** To do **
Give the data again exactly, without images.

** Dataset excerpts **
○ ○ ○
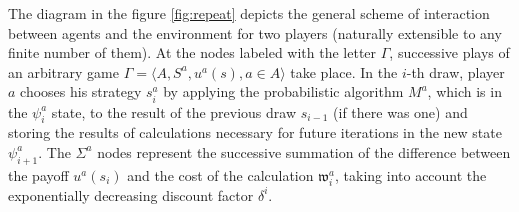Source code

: The diagram in the figure \ref{fig:repeat} depicts the general scheme of interaction between agents and the environment for two players (naturally extensible to any finite number of them). At the nodes labeled with the letter $\Gamma$, successive plays of an arbitrary game $\Gamma = \langle A, S^a, u^a(s), a \in A \rangle$ take place. In the $i$-th draw, player $a$ chooses his strategy $s^a_i$ by applying the probabilistic algorithm $M^a$, which is in the $\psi^a_i$ state, to the result of the previous draw $s_{i-1}$ (if there was one) and storing the results of calculations necessary for future iterations in the new state $\psi^a_{i+1}$. The $\Sigma^a$ nodes represent the successive summation of the difference between the payoff $u^a(s_i)$ and the cost of the calculation $\mathfrak{w}^a_i$, taking into account the exponentially decreasing discount factor $\delta^i$. %

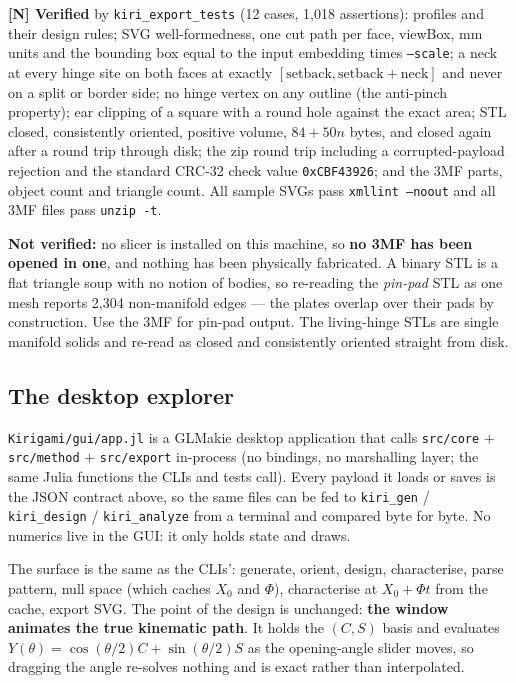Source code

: \documentclass[11pt,a4paper]{article}
\theoremstyle{definition}
\newcommand{\file}[1]{\texttt{\small #1}}
\begin{document}
\textbf{[N] Verified} by \file{kiri\_export\_tests} (12 cases, 1{,}018 assertions): profiles
and their design rules; SVG well-formedness, one cut path per face, viewBox, mm units and the
bounding box equal to the input embedding times \file{--scale}; a neck at every hinge site on
both faces at exactly $[\text{setback},\text{setback}+\text{neck}]$ and never on a split or
border side; no hinge vertex on any outline (the anti-pinch property); ear clipping of a square
with a round hole against the exact area; STL closed, consistently oriented, positive volume,
$84+50n$ bytes, and closed again after a round trip through disk; the zip round trip including
a corrupted-payload rejection and the standard CRC-32 check value \texttt{0xCBF43926}; and the
3MF parts, object count and triangle count. All sample SVGs pass \file{xmllint --noout} and
all 3MF files pass \file{unzip -t}.

\textbf{Not verified:} no slicer is installed on this machine, so \textbf{no 3MF has been
opened in one}, and nothing has been physically fabricated. A binary STL is a flat triangle
soup with no notion of bodies, so re-reading the \emph{pin-pad} STL as one mesh reports
2{,}304 non-manifold edges --- the plates overlap over their pads by construction. Use the 3MF
for pin-pad output. The living-hinge STLs are single manifold solids and re-read as closed and
consistently oriented straight from disk.

\subsection{The desktop explorer}

\file{Kirigami/gui/app.jl} is a GLMakie desktop application that calls \file{src/core} $+$
\file{src/method} $+$ \file{src/export} in-process (no bindings, no marshalling layer; the same
Julia functions the CLIs and tests call). Every payload it loads or saves is the JSON contract
above, so the same files can be fed to \file{kiri\_gen} / \file{kiri\_design} /
\file{kiri\_analyze} from a terminal and compared byte for byte. No numerics live in the GUI:
it only holds state and draws.

The surface is the same as the CLIs': generate, orient, design, characterise,
parse pattern, null space (which caches $X_0$ and $\Phi$), characterise at $X_0+\Phi t$ from the
cache, export SVG. The point of the design is unchanged: \textbf{the window animates the true
kinematic path}. It holds the $(C,S)$ basis and evaluates $Y(\theta)=\cos(\theta/2)C+\sin(\theta/2)S$
as the opening-angle slider moves, so dragging the angle re-solves nothing and is exact rather
than interpolated.
\end{document}

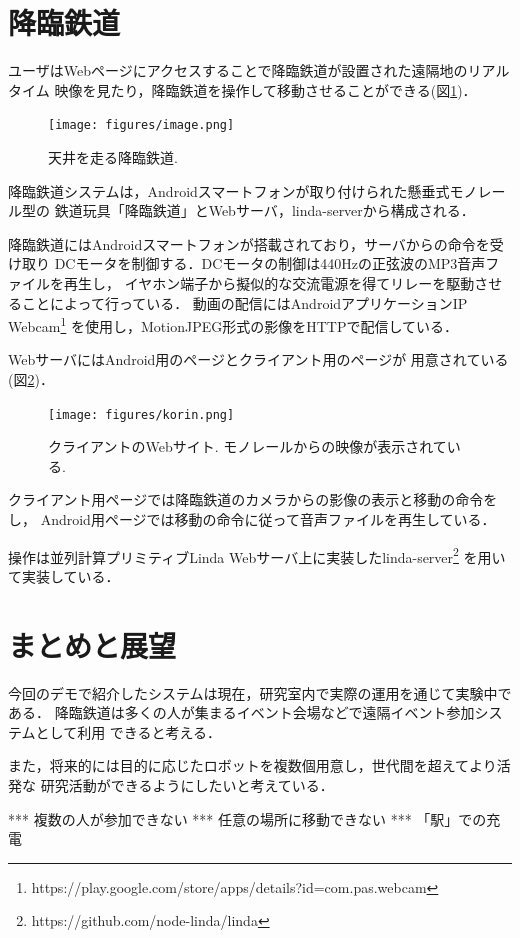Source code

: \documentclass[submit,techreq]{ipsj}
\begin{document}
\section{降臨鉄道}

ユーザはWebページにアクセスすることで降臨鉄道が設置された遠隔地のリアルタイム
映像を見たり，降臨鉄道を操作して移動させることができる(図\ref{monorail})．

\begin{figure}[H]
\begin{center}
\texttt{[image: figures/image.png]}
\end{center}
\caption{天井を走る降臨鉄道.}
\label{monorail}
\end{figure}


降臨鉄道システムは，Androidスマートフォンが取り付けられた懸垂式モノレール型の
鉄道玩具「降臨鉄道」とWebサーバ，linda-serverから構成される．

降臨鉄道にはAndroidスマートフォンが搭載されており，サーバからの命令を受け取り
DCモータを制御する．DCモータの制御は440Hzの正弦波のMP3音声ファイルを再生し，
イヤホン端子から擬似的な交流電源を得てリレーを駆動させることによって行っている．
動画の配信にはAndroidアプリケーションIP Webcam\footnote{
  \textsf{https://play.google.com/store/apps/details?id=com.pas.webcam}
}
を使用し，MotionJPEG形式の影像をHTTPで配信している．

WebサーバにはAndroid用のページとクライアント用のページが
用意されている(図\ref{browser})．

\begin{figure}[H]
\begin{center}
\texttt{[image: figures/korin.png]}
\end{center}
\caption{クライアントのWebサイト. モノレールからの映像が表示されている.}
\label{browser}
\end{figure}

クライアント用ページでは降臨鉄道のカメラからの影像の表示と移動の命令をし，
Android用ページでは移動の命令に従って音声ファイルを再生している．

操作は並列計算プリミティブLinda\cite{Carriero:1989:LC:63334.63337}
Webサーバ上に実装したlinda-server\footnote{
  \textsf{https://github.com/node-linda/linda}
}
を用いて実装している．

\section{まとめと展望}

今回のデモで紹介したシステムは現在，研究室内で実際の運用を通じて実験中である．
降臨鉄道は多くの人が集まるイベント会場などで遠隔イベント参加システムとして利用
できると考える．

また，将来的には目的に応じたロボットを複数個用意し，世代間を超えてより活発な
研究活動ができるようにしたいと考えている．


*** 複数の人が参加できない *** 任意の場所に移動できない *** 「駅」での充電

{\scriptsize


}
\end{document}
○ ○ ○
** Output for this task **
Source code

: The diagram in the figure \ref{fig:repeat} depicts the general scheme of interaction between agents and the environment for two players (naturally extensible to any finite number of them). At the nodes labeled with the letter $\Gamma$, successive plays of an arbitrary game $\Gamma = \langle A, S^a, u^a(s), a \in A \rangle$ take place. In the $i$-th draw, player $a$ chooses his strategy $s^a_i$ by applying the probabilistic algorithm $M^a$, which is in the $\psi^a_i$ state, to the result of the previous draw $s_{i-1}$ (if there was one) and storing the results of calculations necessary for future iterations in the new state $\psi^a_{i+1}$. The $\Sigma^a$ nodes represent the successive summation of the difference between the payoff $u^a(s_i)$ and the cost of the calculation $\mathfrak{w}^a_i$, taking into account the exponentially decreasing discount factor $\delta^i$. %

Source code

: \documentclass[11pt,a4paper]{article}
\theoremstyle{definition}
\newcommand{\file}[1]{\texttt{\small #1}}
\begin{document}
\textbf{[N] Verified} by \file{kiri\_export\_tests} (12 cases, 1{,}018 assertions): profiles
and their design rules; SVG well-formedness, one cut path per face, viewBox, mm units and the
bounding box equal to the input embedding times \file{--scale}; a neck at every hinge site on
both faces at exactly $[\text{setback},\text{setback}+\text{neck}]$ and never on a split or
border side; no hinge vertex on any outline (the anti-pinch property); ear clipping of a square
with a round hole against the exact area; STL closed, consistently oriented, positive volume,
$84+50n$ bytes, and closed again after a round trip through disk; the zip round trip including
a corrupted-payload rejection and the standard CRC-32 check value \texttt{0xCBF43926}; and the
3MF parts, object count and triangle count. All sample SVGs pass \file{xmllint --noout} and
all 3MF files pass \file{unzip -t}.

\textbf{Not verified:} no slicer is installed on this machine, so \textbf{no 3MF has been
opened in one}, and nothing has been physically fabricated. A binary STL is a flat triangle
soup with no notion of bodies, so re-reading the \emph{pin-pad} STL as one mesh reports
2{,}304 non-manifold edges --- the plates overlap over their pads by construction. Use the 3MF
for pin-pad output. The living-hinge STLs are single manifold solids and re-read as closed and
consistently oriented straight from disk.

\subsection{The desktop explorer}

\file{Kirigami/gui/app.jl} is a GLMakie desktop application that calls \file{src/core} $+$
\file{src/method} $+$ \file{src/export} in-process (no bindings, no marshalling layer; the same
Julia functions the CLIs and tests call). Every payload it loads or saves is the JSON contract
above, so the same files can be fed to \file{kiri\_gen} / \file{kiri\_design} /
\file{kiri\_analyze} from a terminal and compared byte for byte. No numerics live in the GUI:
it only holds state and draws.

The surface is the same as the CLIs': generate, orient, design, characterise,
parse pattern, null space (which caches $X_0$ and $\Phi$), characterise at $X_0+\Phi t$ from the
cache, export SVG. The point of the design is unchanged: \textbf{the window animates the true
kinematic path}. It holds the $(C,S)$ basis and evaluates $Y(\theta)=\cos(\theta/2)C+\sin(\theta/2)S$
as the opening-angle slider moves, so dragging the angle re-solves nothing and is exact rather
than interpolated.
\end{document}

Source code

: \documentclass[submit,techreq]{ipsj}
\begin{document}
\section{降臨鉄道}

ユーザはWebページにアクセスすることで降臨鉄道が設置された遠隔地のリアルタイム
映像を見たり，降臨鉄道を操作して移動させることができる(図\ref{monorail})．

\begin{figure}[H]
\begin{center}
\texttt{[image: figures/image.png]}
\end{center}
\caption{天井を走る降臨鉄道.}
\label{monorail}
\end{figure}


降臨鉄道システムは，Androidスマートフォンが取り付けられた懸垂式モノレール型の
鉄道玩具「降臨鉄道」とWebサーバ，linda-serverから構成される．

降臨鉄道にはAndroidスマートフォンが搭載されており，サーバからの命令を受け取り
DCモータを制御する．DCモータの制御は440Hzの正弦波のMP3音声ファイルを再生し，
イヤホン端子から擬似的な交流電源を得てリレーを駆動させることによって行っている．
動画の配信にはAndroidアプリケーションIP Webcam\footnote{
  \textsf{https://play.google.com/store/apps/details?id=com.pas.webcam}
}
を使用し，MotionJPEG形式の影像をHTTPで配信している．

WebサーバにはAndroid用のページとクライアント用のページが
用意されている(図\ref{browser})．

\begin{figure}[H]
\begin{center}
\texttt{[image: figures/korin.png]}
\end{center}
\caption{クライアントのWebサイト. モノレールからの映像が表示されている.}
\label{browser}
\end{figure}

クライアント用ページでは降臨鉄道のカメラからの影像の表示と移動の命令をし，
Android用ページでは移動の命令に従って音声ファイルを再生している．

操作は並列計算プリミティブLinda\cite{Carriero:1989:LC:63334.63337}
Webサーバ上に実装したlinda-server\footnote{
  \textsf{https://github.com/node-linda/linda}
}
を用いて実装している．

\section{まとめと展望}

今回のデモで紹介したシステムは現在，研究室内で実際の運用を通じて実験中である．
降臨鉄道は多くの人が集まるイベント会場などで遠隔イベント参加システムとして利用
できると考える．

また，将来的には目的に応じたロボットを複数個用意し，世代間を超えてより活発な
研究活動ができるようにしたいと考えている．


*** 複数の人が参加できない *** 任意の場所に移動できない *** 「駅」での充電

{\scriptsize


}
\end{document}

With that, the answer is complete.